Source data:
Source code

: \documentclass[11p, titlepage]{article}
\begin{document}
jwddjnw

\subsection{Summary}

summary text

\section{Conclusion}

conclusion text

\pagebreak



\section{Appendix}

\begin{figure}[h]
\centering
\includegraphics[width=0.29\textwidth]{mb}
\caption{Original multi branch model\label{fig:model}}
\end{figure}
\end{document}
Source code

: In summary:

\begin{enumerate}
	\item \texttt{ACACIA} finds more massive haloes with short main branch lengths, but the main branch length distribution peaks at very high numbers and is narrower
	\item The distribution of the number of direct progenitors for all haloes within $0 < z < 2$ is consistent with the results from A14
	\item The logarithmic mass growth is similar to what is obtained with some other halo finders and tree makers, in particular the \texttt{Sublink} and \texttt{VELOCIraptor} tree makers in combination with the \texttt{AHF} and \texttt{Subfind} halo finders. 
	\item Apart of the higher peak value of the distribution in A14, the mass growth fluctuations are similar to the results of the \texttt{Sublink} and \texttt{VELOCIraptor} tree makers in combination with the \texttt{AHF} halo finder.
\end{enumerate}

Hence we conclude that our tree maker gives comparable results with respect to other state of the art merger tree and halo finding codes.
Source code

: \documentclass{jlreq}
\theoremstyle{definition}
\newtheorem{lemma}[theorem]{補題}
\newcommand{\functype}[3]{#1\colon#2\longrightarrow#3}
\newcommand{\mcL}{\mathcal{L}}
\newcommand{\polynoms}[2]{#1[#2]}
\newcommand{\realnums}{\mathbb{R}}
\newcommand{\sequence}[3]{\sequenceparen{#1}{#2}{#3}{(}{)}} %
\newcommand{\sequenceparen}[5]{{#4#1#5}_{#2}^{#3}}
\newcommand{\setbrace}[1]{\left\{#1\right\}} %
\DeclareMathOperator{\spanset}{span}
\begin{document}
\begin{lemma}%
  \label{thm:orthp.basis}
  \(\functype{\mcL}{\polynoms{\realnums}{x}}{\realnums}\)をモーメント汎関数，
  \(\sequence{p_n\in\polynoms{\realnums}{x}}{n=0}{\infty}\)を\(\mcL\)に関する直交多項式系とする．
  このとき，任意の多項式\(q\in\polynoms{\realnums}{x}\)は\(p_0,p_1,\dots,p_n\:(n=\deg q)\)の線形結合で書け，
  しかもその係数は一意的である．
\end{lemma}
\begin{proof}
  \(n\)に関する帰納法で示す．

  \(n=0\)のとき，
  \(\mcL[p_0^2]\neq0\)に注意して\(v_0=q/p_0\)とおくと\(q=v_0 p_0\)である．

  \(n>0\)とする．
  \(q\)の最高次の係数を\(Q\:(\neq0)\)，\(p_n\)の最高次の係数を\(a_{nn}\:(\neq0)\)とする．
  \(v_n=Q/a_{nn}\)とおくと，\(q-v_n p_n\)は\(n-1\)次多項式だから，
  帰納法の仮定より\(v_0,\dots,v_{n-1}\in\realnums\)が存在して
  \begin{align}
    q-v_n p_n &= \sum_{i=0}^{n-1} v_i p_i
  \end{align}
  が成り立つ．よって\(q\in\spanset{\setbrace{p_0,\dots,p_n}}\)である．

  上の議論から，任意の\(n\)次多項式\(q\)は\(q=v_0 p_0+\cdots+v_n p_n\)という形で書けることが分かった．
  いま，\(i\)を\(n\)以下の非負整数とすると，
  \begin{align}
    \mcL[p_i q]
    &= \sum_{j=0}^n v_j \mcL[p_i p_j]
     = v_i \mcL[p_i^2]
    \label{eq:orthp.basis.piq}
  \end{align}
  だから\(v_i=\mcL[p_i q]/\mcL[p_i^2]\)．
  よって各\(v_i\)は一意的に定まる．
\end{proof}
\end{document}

Aim of the exercise:
What lines in the listing contain "tree"? Copy them all.

The answer:
	\item The logarithmic mass growth is similar to what is obtained with some other halo finders and tree makers, in particular the \texttt{Sublink} and \texttt{VELOCIraptor} tree makers in combination with the \texttt{AHF} and \texttt{Subfind} halo finders. 
	\item Apart of the higher peak value of the distribution in A14, the mass growth fluctuations are similar to the results of the \texttt{Sublink} and \texttt{VELOCIraptor} tree makers in combination with the \texttt{AHF} halo finder.
Hence we conclude that our tree maker gives comparable results with respect to other state of the art merger tree and halo finding codes.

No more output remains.